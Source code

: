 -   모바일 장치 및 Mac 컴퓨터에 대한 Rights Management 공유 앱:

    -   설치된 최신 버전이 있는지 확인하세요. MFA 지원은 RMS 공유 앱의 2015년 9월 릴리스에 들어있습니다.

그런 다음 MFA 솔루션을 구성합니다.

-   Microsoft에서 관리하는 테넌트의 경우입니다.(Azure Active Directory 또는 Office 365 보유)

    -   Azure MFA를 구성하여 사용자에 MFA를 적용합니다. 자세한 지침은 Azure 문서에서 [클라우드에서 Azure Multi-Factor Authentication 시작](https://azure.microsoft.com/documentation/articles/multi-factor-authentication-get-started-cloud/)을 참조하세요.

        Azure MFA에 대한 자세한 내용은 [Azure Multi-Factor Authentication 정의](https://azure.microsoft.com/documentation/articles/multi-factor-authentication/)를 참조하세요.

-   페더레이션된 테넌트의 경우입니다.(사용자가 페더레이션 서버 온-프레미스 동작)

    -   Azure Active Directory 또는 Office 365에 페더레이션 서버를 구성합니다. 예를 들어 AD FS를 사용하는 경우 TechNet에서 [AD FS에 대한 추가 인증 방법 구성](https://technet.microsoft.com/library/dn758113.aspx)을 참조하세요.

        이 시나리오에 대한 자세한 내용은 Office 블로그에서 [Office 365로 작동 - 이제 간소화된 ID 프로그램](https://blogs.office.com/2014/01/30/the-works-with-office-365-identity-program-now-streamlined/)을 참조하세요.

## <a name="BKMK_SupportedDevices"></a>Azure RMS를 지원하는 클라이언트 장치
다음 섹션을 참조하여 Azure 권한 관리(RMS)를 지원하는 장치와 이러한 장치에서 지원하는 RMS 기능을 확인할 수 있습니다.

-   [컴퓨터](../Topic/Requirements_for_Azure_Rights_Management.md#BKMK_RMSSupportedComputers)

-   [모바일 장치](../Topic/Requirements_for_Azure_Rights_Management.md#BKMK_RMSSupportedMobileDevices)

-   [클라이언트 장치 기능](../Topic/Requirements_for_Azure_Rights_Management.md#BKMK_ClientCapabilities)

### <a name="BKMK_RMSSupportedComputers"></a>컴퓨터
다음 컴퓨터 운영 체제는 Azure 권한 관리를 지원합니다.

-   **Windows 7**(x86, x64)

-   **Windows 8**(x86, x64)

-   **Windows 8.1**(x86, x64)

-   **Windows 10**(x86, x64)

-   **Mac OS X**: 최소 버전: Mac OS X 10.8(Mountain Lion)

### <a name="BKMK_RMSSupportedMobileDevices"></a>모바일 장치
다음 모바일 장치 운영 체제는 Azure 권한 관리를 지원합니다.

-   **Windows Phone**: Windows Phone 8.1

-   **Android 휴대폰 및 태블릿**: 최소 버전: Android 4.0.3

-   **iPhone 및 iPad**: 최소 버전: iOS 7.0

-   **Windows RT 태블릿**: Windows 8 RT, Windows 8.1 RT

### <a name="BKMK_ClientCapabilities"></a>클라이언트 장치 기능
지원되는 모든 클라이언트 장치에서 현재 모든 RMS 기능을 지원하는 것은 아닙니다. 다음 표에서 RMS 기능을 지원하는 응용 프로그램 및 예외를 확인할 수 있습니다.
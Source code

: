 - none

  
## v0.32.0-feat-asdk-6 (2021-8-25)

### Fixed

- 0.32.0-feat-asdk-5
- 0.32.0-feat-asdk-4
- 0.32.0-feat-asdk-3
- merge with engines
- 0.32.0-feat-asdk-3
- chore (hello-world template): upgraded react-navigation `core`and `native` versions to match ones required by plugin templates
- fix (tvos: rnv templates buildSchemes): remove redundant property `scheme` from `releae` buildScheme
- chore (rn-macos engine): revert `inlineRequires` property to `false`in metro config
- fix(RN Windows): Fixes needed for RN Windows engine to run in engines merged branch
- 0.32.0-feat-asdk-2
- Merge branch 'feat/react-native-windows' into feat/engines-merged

++++

DIRECTIONS:
How many of the lines above include the word "Factor"? Give that number without comment.

EXERCISE OUTPUT:
2